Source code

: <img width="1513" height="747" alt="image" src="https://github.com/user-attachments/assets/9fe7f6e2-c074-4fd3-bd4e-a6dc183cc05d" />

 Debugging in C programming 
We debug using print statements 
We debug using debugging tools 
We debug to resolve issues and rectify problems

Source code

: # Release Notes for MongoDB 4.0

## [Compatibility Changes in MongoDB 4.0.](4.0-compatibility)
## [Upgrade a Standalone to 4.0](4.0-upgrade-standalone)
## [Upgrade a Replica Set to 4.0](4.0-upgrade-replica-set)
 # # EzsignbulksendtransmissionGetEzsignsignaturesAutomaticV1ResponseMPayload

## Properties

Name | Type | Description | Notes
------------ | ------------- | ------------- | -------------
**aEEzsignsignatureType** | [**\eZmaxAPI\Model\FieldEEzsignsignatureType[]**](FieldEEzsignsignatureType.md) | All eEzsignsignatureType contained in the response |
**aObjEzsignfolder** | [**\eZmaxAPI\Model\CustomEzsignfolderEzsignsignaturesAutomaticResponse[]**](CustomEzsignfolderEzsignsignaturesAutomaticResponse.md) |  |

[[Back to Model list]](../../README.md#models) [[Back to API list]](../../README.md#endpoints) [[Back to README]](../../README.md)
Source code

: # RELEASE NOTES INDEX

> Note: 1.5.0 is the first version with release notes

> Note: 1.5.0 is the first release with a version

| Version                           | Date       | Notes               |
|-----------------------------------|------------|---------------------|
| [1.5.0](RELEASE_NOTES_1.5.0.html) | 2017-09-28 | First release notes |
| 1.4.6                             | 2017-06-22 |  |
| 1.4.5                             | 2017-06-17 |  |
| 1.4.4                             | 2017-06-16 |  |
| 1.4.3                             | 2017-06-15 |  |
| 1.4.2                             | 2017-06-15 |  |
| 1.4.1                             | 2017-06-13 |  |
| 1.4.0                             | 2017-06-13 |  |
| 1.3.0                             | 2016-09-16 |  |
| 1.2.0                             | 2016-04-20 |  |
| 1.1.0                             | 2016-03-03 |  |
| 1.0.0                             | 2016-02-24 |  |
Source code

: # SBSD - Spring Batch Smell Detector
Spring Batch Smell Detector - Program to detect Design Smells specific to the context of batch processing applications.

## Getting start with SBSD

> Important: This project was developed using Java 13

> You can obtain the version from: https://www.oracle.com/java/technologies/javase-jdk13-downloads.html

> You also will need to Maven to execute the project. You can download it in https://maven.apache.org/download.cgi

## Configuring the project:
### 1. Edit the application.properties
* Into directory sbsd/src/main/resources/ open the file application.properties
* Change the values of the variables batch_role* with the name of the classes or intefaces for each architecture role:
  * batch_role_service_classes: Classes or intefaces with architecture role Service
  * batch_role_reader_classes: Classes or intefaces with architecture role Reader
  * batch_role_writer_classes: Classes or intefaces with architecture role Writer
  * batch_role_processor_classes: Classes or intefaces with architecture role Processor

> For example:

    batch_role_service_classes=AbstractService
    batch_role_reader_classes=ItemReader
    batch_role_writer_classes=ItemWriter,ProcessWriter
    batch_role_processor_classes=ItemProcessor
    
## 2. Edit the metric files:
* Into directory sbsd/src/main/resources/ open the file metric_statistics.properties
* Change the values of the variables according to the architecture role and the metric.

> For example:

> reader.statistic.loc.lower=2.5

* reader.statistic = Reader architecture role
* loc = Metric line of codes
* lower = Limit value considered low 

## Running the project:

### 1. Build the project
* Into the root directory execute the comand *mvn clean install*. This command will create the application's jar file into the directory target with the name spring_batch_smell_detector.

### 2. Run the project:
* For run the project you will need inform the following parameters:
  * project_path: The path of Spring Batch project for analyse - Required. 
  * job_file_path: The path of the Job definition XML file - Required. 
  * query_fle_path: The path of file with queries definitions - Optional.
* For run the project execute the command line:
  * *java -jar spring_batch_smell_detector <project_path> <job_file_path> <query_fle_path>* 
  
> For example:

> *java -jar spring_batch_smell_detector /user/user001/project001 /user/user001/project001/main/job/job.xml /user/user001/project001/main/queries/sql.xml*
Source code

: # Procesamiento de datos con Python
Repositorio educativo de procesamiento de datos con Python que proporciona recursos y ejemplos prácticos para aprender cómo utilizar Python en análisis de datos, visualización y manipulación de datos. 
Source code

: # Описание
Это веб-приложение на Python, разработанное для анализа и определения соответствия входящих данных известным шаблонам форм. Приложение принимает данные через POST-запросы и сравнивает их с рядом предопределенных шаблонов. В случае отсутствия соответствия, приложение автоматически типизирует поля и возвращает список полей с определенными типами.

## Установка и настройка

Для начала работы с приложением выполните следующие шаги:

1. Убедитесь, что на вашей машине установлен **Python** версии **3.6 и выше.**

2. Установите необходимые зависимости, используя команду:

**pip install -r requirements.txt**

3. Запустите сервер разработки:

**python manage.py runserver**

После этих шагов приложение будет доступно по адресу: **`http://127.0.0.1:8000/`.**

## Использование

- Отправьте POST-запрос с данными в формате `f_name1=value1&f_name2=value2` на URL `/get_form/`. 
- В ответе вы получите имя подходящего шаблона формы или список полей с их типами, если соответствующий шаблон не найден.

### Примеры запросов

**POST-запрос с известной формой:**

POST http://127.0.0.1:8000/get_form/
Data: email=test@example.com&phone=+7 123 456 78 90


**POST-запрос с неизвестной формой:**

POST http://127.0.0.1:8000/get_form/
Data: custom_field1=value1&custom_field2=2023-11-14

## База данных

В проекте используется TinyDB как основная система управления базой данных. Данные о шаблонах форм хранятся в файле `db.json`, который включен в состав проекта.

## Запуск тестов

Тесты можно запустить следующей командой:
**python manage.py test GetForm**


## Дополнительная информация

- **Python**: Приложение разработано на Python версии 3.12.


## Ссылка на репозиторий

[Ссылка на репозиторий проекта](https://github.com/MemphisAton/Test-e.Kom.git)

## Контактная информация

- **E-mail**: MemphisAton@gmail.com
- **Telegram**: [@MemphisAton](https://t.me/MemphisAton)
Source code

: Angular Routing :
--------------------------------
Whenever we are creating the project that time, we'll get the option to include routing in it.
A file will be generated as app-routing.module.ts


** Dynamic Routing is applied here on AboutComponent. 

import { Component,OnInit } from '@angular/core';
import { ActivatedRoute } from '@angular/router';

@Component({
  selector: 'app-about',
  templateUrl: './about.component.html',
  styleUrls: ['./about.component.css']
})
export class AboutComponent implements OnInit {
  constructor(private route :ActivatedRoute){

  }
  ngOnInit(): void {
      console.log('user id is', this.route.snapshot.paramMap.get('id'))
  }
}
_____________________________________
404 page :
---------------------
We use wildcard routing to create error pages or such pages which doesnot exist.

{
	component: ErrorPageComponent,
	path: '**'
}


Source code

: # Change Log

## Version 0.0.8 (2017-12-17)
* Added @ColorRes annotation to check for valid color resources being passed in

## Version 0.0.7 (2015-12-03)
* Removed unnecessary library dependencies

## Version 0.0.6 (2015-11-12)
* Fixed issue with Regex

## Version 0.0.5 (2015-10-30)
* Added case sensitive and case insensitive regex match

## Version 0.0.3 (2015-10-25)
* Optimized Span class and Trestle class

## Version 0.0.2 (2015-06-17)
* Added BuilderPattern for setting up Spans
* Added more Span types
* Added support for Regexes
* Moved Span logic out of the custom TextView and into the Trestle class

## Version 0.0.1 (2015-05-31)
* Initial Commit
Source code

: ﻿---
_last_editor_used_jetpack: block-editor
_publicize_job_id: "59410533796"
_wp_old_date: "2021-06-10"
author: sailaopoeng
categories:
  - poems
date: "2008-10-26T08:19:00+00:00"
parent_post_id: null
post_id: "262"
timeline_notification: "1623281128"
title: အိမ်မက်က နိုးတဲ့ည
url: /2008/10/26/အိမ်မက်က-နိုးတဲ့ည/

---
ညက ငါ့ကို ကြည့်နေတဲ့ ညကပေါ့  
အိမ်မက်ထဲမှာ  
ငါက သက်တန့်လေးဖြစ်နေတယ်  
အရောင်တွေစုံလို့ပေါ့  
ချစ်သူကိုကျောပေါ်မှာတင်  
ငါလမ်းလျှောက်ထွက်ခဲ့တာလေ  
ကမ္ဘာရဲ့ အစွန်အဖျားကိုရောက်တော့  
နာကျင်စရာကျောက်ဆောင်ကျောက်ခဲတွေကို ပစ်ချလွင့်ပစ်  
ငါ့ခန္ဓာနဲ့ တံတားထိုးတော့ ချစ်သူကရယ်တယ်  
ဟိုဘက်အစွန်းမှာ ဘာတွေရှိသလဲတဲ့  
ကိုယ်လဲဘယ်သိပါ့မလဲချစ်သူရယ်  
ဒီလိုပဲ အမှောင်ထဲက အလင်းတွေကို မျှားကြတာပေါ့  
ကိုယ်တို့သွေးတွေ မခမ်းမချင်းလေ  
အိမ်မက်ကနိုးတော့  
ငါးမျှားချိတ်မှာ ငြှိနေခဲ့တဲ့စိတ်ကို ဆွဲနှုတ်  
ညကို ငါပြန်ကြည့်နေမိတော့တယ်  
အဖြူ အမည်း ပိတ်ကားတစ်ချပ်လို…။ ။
§
What you are asked to do:
Go through the records and gather the lines that hold "Added".

Task output:
* Added @ColorRes annotation to check for valid color resources being passed in
* Added case sensitive and case insensitive regex match
* Added BuilderPattern for setting up Spans
* Added more Span types
* Added support for Regexes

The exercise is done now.